Traits of a good Larksnip

A good larksnip should be applicable to a plot as a patch, and it should be commutative with other well-behaved larksnips.

In essense, that is always reached if it's a patch that A) doesn't look at what it's about to patch (!) and thereby doesn't change behavior based on what's come before and B) doesn't collide with anything.

(That Part B criteria would be really tricky... if we didn't have content-addressing providing a natural conflict avoidance mechanism. But we do have it! Sweet.)

What about things that don't fit that model?

How should one deal with noncommutable things?

For example, $PATH. Appending path — like any string append — is not commutative. It's order sensitive.

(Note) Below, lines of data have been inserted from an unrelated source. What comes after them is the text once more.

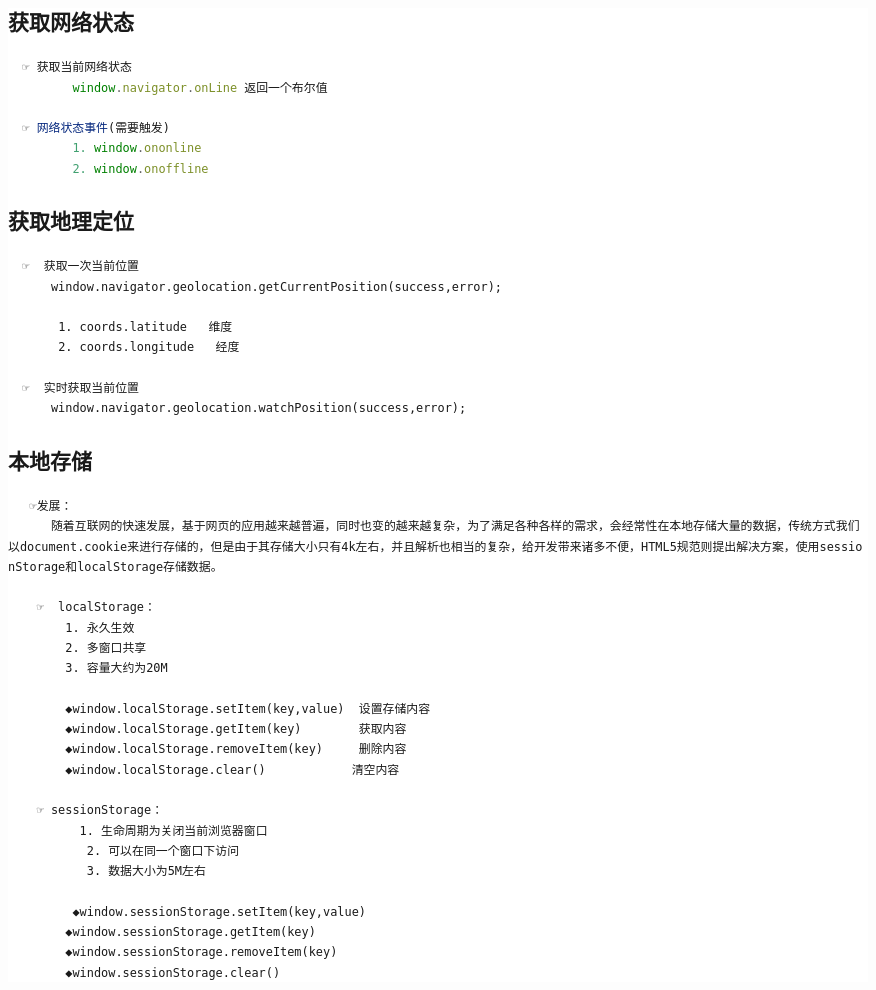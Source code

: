 ## 获取网络状态

```js
  ☞ 获取当前网络状态
		 window.navigator.onLine 返回一个布尔值

  ☞ 网络状态事件(需要触发)
		 1. window.ononline
		 2. window.onoffline
```

## 获取地理定位

```
  ☞  获取一次当前位置
	  window.navigator.geolocation.getCurrentPosition(success,error);

	   1. coords.latitude   维度
       2. coords.longitude   经度

  ☞  实时获取当前位置
  	  window.navigator.geolocation.watchPosition(success,error);
```

## 本地存储

```
   ☞发展：
      随着互联网的快速发展，基于网页的应用越来越普遍，同时也变的越来越复杂，为了满足各种各样的需求，会经常性在本地存储大量的数据，传统方式我们以document.cookie来进行存储的，但是由于其存储大小只有4k左右，并且解析也相当的复杂，给开发带来诸多不便，HTML5规范则提出解决方案，使用sessionStorage和localStorage存储数据。 

    ☞  localStorage：
    	1. 永久生效
        2. 多窗口共享
        3. 容量大约为20M
        
        ◆window.localStorage.setItem(key,value)  设置存储内容
        ◆window.localStorage.getItem(key)  		 获取内容
        ◆window.localStorage.removeItem(key)	 删除内容
        ◆window.localStorage.clear()			清空内容
        
    ☞ sessionStorage：
		  1. 生命周期为关闭当前浏览器窗口
           2. 可以在同一个窗口下访问
           3. 数据大小为5M左右
           
         ◆window.sessionStorage.setItem(key,value)
		◆window.sessionStorage.getItem(key)
		◆window.sessionStorage.removeItem(key)
		◆window.sessionStorage.clear()
```
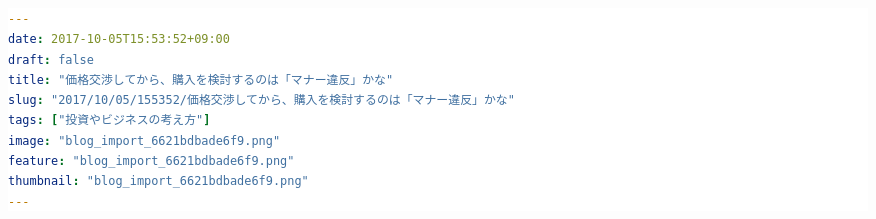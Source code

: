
 ```yaml
---
date: 2017-10-05T15:53:52+09:00
draft: false
title: "価格交渉してから、購入を検討するのは「マナー違反」かな"
slug: "2017/10/05/155352/価格交渉してから、購入を検討するのは「マナー違反」かな"
tags: ["投資やビジネスの考え方"]
image: "blog_import_6621bdbade6f9.png"
feature: "blog_import_6621bdbade6f9.png"
thumbnail: "blog_import_6621bdbade6f9.png"
---
```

Okay, then there are two options:

Using Libraries

Larksnips wouldn't be very useful if you couldn't refer to libraries of them that get common work done.

The "standard library"

There's almost nothing in the "standard library".

Just the Plot and Formula and suchlike built-in types.

And the PlotPatch function, which takes a bunch of functions that

Using other libraries

🚧 Very unclear how this should work.

Almost certainly, the libraries are allowed to exist in parent workspaces.

(There wouldn't be much practical value in boilerplate reduction provided if this wasn't allowed!)

(If working in a team, you'll want to track the libraries in the parent workspace that the team shares for all the teams projects.)

Inputs

🚧 Needs definition, badly.

The catalog is probably an input.

Are parent catalogs searchable? Yeah, a handle to that seems reasonable. Maybe.

I don't think ingesting during the lark evaluation is allowed. No.

Are lark libraries an input? No idea.

// In general this should probably feel a fair bit like "go generate". It can be looser with its inputs than our systems otherwise can be. That's acceptable purely because we're committing the outputs.

Drafts

See Review Starlark for an L3+ language.

import typicalbase from zomg/foo
import addStrace from yonder/larksnips

PlotPatch( # takes varargs, and applies them sequentially.
	typicalbase, # a document.  If you don't start the stack with a doc, it's zero.
	addStrace, # a `func(plot):plot` that adds an strace ware to the apps folder.
)

# stdlib: 1.11
# filesystem: allowed
somefunc = load("libzow:15") # these would be looked up in catalogs, I guess?

emit.module(
	name = "example.org/modname",
	plot = PlotPatch(....)
)

TODO

Is any of this, frankly, a good idea? Unclear. The one critical scorecard row is "are we every going to feel a desire to template lark files", and the answer to that must be "no".

Should a lark be stuck emitting just one plot and module? Probably not.

^ See Path Golgi — larks should definitely be able to emit multiple modules.

Does the above imply that splitting plots and modules might've been a mistake? Yes quite possibly.

If a plot is generated, will there be a reliable way to remember (in the same workspaces as the generation was originally performed in, at least) what lark did so? I certainly hope so; we will want this info for any refreshing purposes as well as for GC if a lark eval doesn't generate a module this time.